Resenha Crítica: "La Mala Ordina"

 Segundo capítulo da carismática trilogia del milieu, realizada por Fernando Di Leo, "La Mala Ordina" não poupa na violência, crime, reviravoltas e emoção ao apresentar a história de Luca Canali (Mario Adorf), um proxeneta de Milão que é acusado do roubo de um carregamento de heroína. Neste sentido, Dave (Henry Silva) e Frank (Woody Strode), dois assassinos profissionais, são enviados dos EUA para Milão para encontrar o proxeneta, algo que promete colocar a vida de Luca e da sua família em perigo. Quando a mulher e filha do fugitivo são assassinadas, Luca enceta uma intensa perseguição para vingar-se, passando de presa a caçador, tendo ainda de lidar com os verdadeiros protagonistas do roubo. 
 É de elogiar a produtividade e criatividade cinematográfica italiana na década de 70. Recheado de violência, misoginia, perseguições implacáveis, tensão, nudez, "La Mala Ordina" conta com vários elementos que tornaram populares o poliziottesco, ao mesmo tempo que reflecte alguns dos problemas da Itália dos anos 70. Não falta a presença da máfia, tráfico de droga, violência, enquanto somos apresentados a uma cidade de Milão composta por criminosos da pior espécie, onde até o protagonista é um proxeneta de má índole.
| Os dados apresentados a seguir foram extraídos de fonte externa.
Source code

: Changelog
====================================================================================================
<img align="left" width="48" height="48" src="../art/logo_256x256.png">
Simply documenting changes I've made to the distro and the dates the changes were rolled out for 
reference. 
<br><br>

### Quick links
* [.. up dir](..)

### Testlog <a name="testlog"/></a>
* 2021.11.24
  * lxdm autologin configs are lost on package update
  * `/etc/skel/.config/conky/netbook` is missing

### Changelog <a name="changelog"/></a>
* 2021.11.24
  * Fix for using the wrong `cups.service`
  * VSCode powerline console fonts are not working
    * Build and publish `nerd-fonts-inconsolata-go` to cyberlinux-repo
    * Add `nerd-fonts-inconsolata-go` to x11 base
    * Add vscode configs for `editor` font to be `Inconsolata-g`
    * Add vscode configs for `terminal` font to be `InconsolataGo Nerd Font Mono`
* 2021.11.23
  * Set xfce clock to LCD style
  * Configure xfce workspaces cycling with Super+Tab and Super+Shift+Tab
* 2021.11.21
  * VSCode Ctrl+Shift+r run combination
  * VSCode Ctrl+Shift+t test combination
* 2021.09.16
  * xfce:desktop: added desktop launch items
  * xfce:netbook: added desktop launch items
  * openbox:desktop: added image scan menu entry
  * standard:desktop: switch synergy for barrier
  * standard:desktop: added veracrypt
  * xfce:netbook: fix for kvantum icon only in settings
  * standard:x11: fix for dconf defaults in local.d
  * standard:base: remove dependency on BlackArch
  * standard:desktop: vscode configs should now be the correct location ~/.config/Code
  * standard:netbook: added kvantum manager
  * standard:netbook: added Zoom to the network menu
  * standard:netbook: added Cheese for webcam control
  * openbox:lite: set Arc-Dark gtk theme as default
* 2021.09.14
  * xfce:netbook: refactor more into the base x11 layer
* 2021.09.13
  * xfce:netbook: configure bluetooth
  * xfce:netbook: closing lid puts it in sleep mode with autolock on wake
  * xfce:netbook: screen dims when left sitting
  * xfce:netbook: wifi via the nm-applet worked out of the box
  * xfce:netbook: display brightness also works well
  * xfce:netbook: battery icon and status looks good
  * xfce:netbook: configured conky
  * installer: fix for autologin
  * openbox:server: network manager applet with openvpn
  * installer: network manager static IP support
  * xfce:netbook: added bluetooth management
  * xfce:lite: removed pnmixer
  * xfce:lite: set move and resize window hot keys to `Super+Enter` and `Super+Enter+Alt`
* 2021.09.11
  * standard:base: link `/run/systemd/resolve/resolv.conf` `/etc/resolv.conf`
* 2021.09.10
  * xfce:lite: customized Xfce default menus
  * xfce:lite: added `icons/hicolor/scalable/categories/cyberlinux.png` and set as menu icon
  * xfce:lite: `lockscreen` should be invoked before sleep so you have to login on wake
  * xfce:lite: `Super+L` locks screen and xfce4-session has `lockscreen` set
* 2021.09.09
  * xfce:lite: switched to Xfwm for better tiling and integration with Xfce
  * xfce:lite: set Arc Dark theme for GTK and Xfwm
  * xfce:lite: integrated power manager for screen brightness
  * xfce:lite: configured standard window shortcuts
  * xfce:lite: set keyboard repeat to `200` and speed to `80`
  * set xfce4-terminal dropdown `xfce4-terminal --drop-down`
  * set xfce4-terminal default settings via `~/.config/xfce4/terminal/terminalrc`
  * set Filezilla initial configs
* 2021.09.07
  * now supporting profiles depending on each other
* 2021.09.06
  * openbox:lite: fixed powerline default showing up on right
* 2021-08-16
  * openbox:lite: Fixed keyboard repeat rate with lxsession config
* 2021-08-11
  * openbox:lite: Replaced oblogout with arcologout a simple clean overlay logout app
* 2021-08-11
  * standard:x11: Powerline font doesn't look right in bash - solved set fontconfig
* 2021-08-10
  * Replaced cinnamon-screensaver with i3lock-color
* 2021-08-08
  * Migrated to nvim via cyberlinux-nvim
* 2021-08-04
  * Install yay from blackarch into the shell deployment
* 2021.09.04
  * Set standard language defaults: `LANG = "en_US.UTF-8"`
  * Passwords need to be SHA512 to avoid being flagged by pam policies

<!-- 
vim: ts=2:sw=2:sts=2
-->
Com roupas estilosas, o bigode típico de alguns protagonistas (ou antagonistas) dos poliziottescos, Mario Adorf surge cheio de carisma como Luca Canali, um personagem aparentemente passivo, que rapidamente muda de atitude quando a mulher e a filha são assassinadas, algo bem explorado pela narrativa, que coloca o personagem numa onde de violência da qual salta à memória a intensa perseguição que efectua de automóvel e em corrida ao assassino das suas "mais que tudo". 
 Tal como aconteceu em "Milano Calibro 9", Fernando Di Leo não nos apresenta uma história intrincada em "La Mala Ordina", bem pelo contrário, tudo é bastante simples e eficaz, embora nem sempre com grande sentido. Temos uma típica história de vingança, que acaba por sair da mediania graças à direcção segura de Fernando Di Leo e ao clima de incerteza que o cineasta incute na narrativa, algo que surge incrementado pela magnífica banda sonora de Armando Trovaglioli, as boas interpretações de elementos como Mario Adorf, Henry Silva e Woody Strode e um tom único que atribuem a este tipo de filmes um charme irresistível, onde não falta o product placement ao whisky J&B. Com uma dupla de mafiosos norte-americanos cheios de estilo que serviu de inspiração para Quentin Tarantino em "Pulp Fiction", uma banda sonora magnífica, um Mario Adorf carismático como sempre e uma realização segura de Fernando Di Leo, "La Mala Ordina" é um poliziottesco que facilmente fica na memória e desperta a vontade de vermos o que o cineasta tem para nos dar em "Il Boss", o terceiro e último capítulo da "trilogia del Milieu".


Classificação: 4 (em 5). 

Título: “La Mala Ordina”
Título em Inglês: “The Italian Connection”.
Realizador: Fernando Di Leo.
Argumento: Fernando Di Leo.
Elenco: Mario Adorf, Henry Silva, Woody Strode, Adolfo Celi, Luciana Paluzzi.